● **REQUIRED ACTION**:
Where a line below holds the string "https", count it; then give the total without any other words.

Extracted records
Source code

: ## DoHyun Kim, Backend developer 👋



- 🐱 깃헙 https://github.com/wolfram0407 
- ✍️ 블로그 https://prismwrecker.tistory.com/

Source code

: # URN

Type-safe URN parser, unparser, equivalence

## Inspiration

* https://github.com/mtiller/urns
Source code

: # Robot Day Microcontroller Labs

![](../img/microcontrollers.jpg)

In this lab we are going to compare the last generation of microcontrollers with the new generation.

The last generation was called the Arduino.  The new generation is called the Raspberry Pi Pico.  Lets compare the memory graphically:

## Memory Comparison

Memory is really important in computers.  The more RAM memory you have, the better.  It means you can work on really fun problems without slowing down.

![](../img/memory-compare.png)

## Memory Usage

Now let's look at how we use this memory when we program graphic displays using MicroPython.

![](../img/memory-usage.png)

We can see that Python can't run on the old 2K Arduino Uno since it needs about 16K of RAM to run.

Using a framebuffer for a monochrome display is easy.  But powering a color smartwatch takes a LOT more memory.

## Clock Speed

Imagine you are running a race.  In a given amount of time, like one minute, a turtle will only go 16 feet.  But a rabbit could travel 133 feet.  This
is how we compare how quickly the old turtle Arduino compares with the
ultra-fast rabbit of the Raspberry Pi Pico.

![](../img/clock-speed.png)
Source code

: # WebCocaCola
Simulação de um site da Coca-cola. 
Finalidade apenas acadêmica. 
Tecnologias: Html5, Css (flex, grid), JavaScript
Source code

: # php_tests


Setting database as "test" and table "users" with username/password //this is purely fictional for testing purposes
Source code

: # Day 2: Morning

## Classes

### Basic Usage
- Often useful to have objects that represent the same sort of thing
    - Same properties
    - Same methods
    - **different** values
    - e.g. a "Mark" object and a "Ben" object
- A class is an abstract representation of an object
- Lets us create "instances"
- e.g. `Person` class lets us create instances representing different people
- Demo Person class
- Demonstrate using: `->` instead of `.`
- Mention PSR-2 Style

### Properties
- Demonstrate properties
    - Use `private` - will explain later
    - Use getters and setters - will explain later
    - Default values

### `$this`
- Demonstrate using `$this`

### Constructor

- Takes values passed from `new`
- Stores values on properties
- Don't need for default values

● **ANSWER SPACE**:
3